Start of AVAILABLE DATA
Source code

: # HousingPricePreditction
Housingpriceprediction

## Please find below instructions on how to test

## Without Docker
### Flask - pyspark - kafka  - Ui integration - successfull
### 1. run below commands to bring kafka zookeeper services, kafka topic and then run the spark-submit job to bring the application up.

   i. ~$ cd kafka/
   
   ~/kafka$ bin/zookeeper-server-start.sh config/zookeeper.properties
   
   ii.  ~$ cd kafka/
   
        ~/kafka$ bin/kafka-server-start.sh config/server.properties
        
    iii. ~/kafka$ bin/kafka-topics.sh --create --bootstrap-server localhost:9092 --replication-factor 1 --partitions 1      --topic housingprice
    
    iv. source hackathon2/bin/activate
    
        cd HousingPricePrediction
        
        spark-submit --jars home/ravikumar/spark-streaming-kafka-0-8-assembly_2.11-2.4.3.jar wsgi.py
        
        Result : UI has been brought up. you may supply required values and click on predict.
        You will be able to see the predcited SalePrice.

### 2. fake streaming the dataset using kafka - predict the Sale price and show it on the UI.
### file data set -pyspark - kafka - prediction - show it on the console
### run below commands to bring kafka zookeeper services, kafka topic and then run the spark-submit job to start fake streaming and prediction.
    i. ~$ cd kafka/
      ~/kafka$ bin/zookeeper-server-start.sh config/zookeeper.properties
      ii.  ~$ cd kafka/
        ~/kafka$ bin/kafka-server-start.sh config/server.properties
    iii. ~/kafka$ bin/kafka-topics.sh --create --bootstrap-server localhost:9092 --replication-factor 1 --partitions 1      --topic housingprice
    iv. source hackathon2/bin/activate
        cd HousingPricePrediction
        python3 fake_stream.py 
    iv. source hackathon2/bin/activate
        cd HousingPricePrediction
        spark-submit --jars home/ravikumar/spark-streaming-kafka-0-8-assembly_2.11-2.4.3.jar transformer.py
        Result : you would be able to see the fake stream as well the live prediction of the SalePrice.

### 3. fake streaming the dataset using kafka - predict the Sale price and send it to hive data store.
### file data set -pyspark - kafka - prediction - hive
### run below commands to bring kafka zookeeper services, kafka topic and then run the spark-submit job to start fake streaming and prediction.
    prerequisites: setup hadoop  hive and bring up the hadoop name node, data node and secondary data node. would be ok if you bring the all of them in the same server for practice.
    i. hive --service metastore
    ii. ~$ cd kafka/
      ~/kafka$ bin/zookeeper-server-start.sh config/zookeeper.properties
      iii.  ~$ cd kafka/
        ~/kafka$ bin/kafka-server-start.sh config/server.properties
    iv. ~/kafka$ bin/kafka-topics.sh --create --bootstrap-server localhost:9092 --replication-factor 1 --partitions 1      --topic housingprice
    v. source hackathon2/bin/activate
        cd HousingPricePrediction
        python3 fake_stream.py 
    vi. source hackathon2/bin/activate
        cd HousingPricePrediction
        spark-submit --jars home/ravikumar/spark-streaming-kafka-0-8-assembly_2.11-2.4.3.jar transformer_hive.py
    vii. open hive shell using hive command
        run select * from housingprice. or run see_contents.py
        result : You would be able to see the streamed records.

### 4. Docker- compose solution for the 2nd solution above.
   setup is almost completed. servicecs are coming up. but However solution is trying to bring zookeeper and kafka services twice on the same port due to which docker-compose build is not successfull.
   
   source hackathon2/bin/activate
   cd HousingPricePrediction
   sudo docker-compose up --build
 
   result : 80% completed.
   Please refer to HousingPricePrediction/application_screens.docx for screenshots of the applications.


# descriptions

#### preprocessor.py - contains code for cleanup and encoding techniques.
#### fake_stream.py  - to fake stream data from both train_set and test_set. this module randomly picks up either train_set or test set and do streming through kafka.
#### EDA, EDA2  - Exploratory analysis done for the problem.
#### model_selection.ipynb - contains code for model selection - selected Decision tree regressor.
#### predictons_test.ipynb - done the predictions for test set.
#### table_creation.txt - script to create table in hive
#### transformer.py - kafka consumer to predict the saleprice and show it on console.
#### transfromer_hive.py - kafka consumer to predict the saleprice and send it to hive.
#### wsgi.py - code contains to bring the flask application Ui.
End of AVAILABLE DATA
### WHAT NEEDS TO BE DONE
Using the exact wording, transcribe all the records above.

### ANSWER FOR THIS EXERCISE
Source code

: # HousingPricePreditction
Housingpriceprediction

## Please find below instructions on how to test

## Without Docker
### Flask - pyspark - kafka  - Ui integration - successfull
### 1. run below commands to bring kafka zookeeper services, kafka topic and then run the spark-submit job to bring the application up.

   i. ~$ cd kafka/
   
   ~/kafka$ bin/zookeeper-server-start.sh config/zookeeper.properties
   
   ii.  ~$ cd kafka/
   
        ~/kafka$ bin/kafka-server-start.sh config/server.properties
        
    iii. ~/kafka$ bin/kafka-topics.sh --create --bootstrap-server localhost:9092 --replication-factor 1 --partitions 1      --topic housingprice
    
    iv. source hackathon2/bin/activate
    
        cd HousingPricePrediction
        
        spark-submit --jars home/ravikumar/spark-streaming-kafka-0-8-assembly_2.11-2.4.3.jar wsgi.py
        
        Result : UI has been brought up. you may supply required values and click on predict.
        You will be able to see the predcited SalePrice.

### 2. fake streaming the dataset using kafka - predict the Sale price and show it on the UI.
### file data set -pyspark - kafka - prediction - show it on the console
### run below commands to bring kafka zookeeper services, kafka topic and then run the spark-submit job to start fake streaming and prediction.
    i. ~$ cd kafka/
      ~/kafka$ bin/zookeeper-server-start.sh config/zookeeper.properties
      ii.  ~$ cd kafka/
        ~/kafka$ bin/kafka-server-start.sh config/server.properties
    iii. ~/kafka$ bin/kafka-topics.sh --create --bootstrap-server localhost:9092 --replication-factor 1 --partitions 1      --topic housingprice
    iv. source hackathon2/bin/activate
        cd HousingPricePrediction
        python3 fake_stream.py 
    iv. source hackathon2/bin/activate
        cd HousingPricePrediction
        spark-submit --jars home/ravikumar/spark-streaming-kafka-0-8-assembly_2.11-2.4.3.jar transformer.py
        Result : you would be able to see the fake stream as well the live prediction of the SalePrice.

### 3. fake streaming the dataset using kafka - predict the Sale price and send it to hive data store.
### file data set -pyspark - kafka - prediction - hive
### run below commands to bring kafka zookeeper services, kafka topic and then run the spark-submit job to start fake streaming and prediction.
    prerequisites: setup hadoop  hive and bring up the hadoop name node, data node and secondary data node. would be ok if you bring the all of them in the same server for practice.
    i. hive --service metastore
    ii. ~$ cd kafka/
      ~/kafka$ bin/zookeeper-server-start.sh config/zookeeper.properties
      iii.  ~$ cd kafka/
        ~/kafka$ bin/kafka-server-start.sh config/server.properties
    iv. ~/kafka$ bin/kafka-topics.sh --create --bootstrap-server localhost:9092 --replication-factor 1 --partitions 1      --topic housingprice
    v. source hackathon2/bin/activate
        cd HousingPricePrediction
        python3 fake_stream.py 
    vi. source hackathon2/bin/activate
        cd HousingPricePrediction
        spark-submit --jars home/ravikumar/spark-streaming-kafka-0-8-assembly_2.11-2.4.3.jar transformer_hive.py
    vii. open hive shell using hive command
        run select * from housingprice. or run see_contents.py
        result : You would be able to see the streamed records.

### 4. Docker- compose solution for the 2nd solution above.
   setup is almost completed. servicecs are coming up. but However solution is trying to bring zookeeper and kafka services twice on the same port due to which docker-compose build is not successfull.
   
   source hackathon2/bin/activate
   cd HousingPricePrediction
   sudo docker-compose up --build
 
   result : 80% completed.
   Please refer to HousingPricePrediction/application_screens.docx for screenshots of the applications.


# descriptions

#### preprocessor.py - contains code for cleanup and encoding techniques.
#### fake_stream.py  - to fake stream data from both train_set and test_set. this module randomly picks up either train_set or test set and do streming through kafka.
#### EDA, EDA2  - Exploratory analysis done for the problem.
#### model_selection.ipynb - contains code for model selection - selected Decision tree regressor.
#### predictons_test.ipynb - done the predictions for test set.
#### table_creation.txt - script to create table in hive
#### transformer.py - kafka consumer to predict the saleprice and show it on console.
#### transfromer_hive.py - kafka consumer to predict the saleprice and send it to hive.
#### wsgi.py - code contains to bring the flask application Ui.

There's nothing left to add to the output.